Leigh Brown, a Realtor, said the GOP brand is not “soiled” in the wake of the recent controversies.
“You have some people who made decisions I’m sure they regret and hired people they shouldn’t have hired, but you also have people that say one bad apple does not spoil the barrel,” she said. “And I’m not calling Mark Harris a bad apple — I still think he just made a bad judgment call hiring a bad guy.”
Matthew Ridenhour, a former Mecklenburg County commissioner, called Mr. Harris a good man and said it sounded like people “downstream” from him hired some people they shouldn’t have.
“I guess if there’s a silver lining to all this it’s that this has been brought to light and that hopefully this means going forward we have free and clear elections that do not have any hint of fraud,” Mr. Ridenhour said.
But Tami Fitzgerald, executive director of the NC Values Coalition, predicted that it would be a motivating factor for Republicans.
“I believe the Board of Elections in North Carolina [has] a responsibility to notify candidates that they knew there was some type of ballot harvesting operation going on, or that they suspected it. And yet, they didn’t. And Mark Harris just walked right into a trap,” she said.
The issue could play a role in the general election, where both sides are likely to use the flap as a rallying cry, said J. Michael Bitzer, a politics professor at Catawba College in Salisbury.
“I think partisan lenses will color what the rationale for the general election is going to be,” Mr. Bitzer said. “Both sides are probably going to use the ’the other side stole this election’ mantra.”
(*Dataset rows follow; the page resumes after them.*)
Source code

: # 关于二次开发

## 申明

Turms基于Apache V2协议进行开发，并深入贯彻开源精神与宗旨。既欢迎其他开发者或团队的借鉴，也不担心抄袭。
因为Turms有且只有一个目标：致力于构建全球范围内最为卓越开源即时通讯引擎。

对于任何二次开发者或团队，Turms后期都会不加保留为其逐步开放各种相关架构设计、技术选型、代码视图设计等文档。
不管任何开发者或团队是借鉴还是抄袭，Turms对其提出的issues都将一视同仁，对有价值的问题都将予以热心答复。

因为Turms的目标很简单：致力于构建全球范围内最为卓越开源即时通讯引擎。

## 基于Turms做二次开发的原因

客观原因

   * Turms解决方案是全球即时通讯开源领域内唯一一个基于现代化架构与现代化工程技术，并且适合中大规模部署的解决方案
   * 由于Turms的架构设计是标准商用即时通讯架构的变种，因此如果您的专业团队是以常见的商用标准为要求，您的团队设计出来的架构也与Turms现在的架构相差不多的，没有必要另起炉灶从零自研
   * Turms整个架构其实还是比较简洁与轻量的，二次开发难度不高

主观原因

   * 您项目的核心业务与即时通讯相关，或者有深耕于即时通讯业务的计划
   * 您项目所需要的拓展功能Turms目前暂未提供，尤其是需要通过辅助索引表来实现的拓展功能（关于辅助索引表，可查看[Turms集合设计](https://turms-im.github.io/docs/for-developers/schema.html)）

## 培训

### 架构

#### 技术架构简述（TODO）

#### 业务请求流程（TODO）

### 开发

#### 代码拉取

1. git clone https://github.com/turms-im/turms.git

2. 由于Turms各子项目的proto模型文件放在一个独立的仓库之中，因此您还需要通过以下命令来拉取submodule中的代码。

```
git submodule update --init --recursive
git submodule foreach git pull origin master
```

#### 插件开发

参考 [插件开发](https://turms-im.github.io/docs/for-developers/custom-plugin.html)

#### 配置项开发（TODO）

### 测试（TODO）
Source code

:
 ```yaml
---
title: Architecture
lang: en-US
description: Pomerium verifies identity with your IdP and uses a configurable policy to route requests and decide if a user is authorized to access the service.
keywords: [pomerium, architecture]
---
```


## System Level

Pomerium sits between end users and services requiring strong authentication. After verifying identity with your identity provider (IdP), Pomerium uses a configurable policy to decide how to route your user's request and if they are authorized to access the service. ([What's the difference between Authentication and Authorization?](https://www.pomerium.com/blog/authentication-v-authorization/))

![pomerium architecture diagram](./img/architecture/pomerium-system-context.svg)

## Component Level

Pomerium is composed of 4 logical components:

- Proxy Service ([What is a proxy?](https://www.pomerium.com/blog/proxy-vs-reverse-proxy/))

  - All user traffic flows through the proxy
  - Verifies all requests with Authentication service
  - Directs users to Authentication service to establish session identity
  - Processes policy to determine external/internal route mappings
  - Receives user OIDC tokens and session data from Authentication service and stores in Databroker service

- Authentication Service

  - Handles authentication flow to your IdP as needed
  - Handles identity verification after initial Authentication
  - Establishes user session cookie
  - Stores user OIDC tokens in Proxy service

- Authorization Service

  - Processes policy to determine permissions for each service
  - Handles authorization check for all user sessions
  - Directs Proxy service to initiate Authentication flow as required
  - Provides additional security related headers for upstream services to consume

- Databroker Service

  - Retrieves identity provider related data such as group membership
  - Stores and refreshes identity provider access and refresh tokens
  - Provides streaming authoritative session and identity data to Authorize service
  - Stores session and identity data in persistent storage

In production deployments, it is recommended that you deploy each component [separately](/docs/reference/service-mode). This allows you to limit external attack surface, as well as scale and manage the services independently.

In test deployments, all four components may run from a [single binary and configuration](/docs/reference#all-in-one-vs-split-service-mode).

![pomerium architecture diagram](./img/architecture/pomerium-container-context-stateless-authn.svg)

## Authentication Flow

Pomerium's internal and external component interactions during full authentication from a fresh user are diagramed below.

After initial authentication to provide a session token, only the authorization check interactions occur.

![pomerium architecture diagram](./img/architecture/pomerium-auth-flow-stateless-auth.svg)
Mr. McCready recently signed a fundraising pitch for the Democratic National Committee in which he said he almost lost last year’s race because of “a coordinated effort on behalf of my opponent to steal votes and rig the election.”
“This special election is not just about winning a seat in Congress,” he said. “It’s a referendum on Republicans’ decades-long strategy of using dirty tricks to maintain their grip on power — whether through gerrymandering, strict voter ID laws, or, in this case, actually stealing votes.”
If no candidate wins more than 30% of Tuesday’s vote, the second-place finisher can request a runoff that would take place on Sept. 10. Otherwise, the general election do-over will be on that date.
Mr. Rushing, who has been running second in recent polling, has said he won’t call for a runoff if he does end up finishing in second on Tuesday.
A GOP operative familiar with the district said Mr. Bishop should clear the 30% threshold anyway, and said the current environment should be an improvement for the GOP compared to last year in what’s already a Republican-leaning district.
“I think generally, the environment is a lot better for us than it was the last time, and of course, with whatever else happened, we did win,” the strategist said. “[If] McCready gets elected, he’d better not sign a long-term lease.”
The south central district, which stretches from the Charlotte area along the South Carolina border, leans Republican, and the GOP has held the seat for decades.
“It’s a Republican district, but it’s a changing district, too,” said Thomas Mills, a past Democratic consultant who now publishes a blog on North Carolina politics. “What made it close is what you saw really in southeast Charlotte, and to some degree that’s where you have a little bit of a rejection of Trumpism. Whereas on the other side of the district, you’ve got an embrace of it.”
Mr. Ridenhour said he’d be comfortable trying to present a choice to voters between the GOP’s vision and that of new far-left figures in the House like Rep. Alexandria Ocasio-Cortez who have risen to prominence with Democrats holding the majority.
“We’re able to say look, is Maxine Waters on [financial services], is that who we want? Is Pelosi as speaker, is that what we want? With the AOCs, with the Green New Deal, is that really what we want?” he said. “And we can point to that and say, now if we want to reject that, then we got to get to work. And I think that energizes and motivates people.”